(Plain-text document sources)

──────────────────────────────

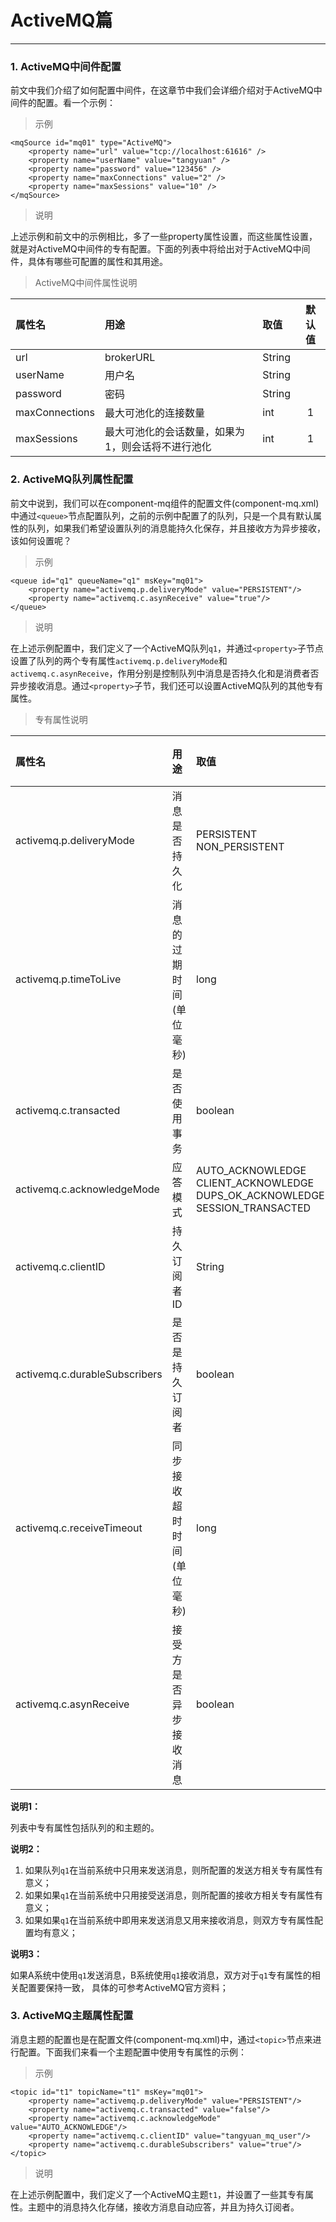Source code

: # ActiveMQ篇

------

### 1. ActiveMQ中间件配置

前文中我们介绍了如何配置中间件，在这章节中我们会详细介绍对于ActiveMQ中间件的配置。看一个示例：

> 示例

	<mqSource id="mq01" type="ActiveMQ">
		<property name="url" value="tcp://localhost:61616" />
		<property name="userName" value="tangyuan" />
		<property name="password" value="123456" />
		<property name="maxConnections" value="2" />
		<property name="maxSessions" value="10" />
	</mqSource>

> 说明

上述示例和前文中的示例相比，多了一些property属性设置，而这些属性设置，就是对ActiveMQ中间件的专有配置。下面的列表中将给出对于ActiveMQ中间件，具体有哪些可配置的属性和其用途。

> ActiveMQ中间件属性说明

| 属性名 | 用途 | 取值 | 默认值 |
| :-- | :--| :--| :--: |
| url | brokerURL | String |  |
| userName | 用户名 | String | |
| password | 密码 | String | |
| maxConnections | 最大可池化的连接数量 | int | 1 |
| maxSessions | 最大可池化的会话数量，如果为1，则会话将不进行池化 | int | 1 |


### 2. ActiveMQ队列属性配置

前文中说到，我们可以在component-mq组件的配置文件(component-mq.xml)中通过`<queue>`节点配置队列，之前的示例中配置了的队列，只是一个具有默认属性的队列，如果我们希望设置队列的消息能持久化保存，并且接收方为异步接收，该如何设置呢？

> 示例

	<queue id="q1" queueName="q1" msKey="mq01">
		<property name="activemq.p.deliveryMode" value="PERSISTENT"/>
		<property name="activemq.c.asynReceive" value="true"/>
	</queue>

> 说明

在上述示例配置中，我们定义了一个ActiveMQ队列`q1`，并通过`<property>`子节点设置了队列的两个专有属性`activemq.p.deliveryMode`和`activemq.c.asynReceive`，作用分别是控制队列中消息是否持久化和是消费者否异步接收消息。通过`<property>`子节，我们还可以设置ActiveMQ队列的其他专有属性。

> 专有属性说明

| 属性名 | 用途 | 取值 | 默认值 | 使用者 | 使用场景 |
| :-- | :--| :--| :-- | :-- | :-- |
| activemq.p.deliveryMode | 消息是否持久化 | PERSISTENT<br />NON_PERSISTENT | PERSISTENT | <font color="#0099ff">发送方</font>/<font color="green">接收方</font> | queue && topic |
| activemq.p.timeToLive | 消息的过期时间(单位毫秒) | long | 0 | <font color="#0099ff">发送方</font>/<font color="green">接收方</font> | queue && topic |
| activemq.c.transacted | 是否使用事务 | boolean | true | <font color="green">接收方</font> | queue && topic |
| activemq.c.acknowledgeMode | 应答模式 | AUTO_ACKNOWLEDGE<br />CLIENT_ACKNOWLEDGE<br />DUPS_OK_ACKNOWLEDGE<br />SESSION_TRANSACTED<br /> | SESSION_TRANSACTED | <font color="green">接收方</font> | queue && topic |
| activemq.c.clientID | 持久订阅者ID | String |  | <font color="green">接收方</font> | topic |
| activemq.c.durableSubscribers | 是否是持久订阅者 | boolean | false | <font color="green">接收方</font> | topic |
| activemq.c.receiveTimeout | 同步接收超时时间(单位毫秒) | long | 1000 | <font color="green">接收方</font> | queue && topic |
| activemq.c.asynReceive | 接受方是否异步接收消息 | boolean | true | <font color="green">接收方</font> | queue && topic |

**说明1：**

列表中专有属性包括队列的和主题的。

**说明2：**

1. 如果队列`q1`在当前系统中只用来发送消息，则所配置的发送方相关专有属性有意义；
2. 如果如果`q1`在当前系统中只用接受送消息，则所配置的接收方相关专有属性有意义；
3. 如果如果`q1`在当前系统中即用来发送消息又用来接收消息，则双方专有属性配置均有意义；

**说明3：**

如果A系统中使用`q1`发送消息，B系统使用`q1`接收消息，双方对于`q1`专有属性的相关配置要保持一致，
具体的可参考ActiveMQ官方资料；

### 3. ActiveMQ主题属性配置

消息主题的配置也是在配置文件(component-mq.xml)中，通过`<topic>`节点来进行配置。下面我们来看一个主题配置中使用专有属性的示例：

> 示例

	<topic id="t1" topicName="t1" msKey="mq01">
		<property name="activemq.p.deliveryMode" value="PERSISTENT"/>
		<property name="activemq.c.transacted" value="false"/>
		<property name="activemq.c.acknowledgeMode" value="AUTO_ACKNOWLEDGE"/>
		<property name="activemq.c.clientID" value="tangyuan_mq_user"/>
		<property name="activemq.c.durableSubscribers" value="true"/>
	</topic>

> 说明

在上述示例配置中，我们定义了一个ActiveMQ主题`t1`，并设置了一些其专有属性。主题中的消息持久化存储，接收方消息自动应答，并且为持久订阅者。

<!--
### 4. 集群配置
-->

──────────────────────────────

→ **Problem details**
Identify each line in the entries with the word "String" and copy it.

→ **Task answer**
| url | brokerURL | String |  |
| userName | 用户名 | String | |
| password | 密码 | String | |
| activemq.c.clientID | 持久订阅者ID | String |  | <font color="green">接收方</font> | topic |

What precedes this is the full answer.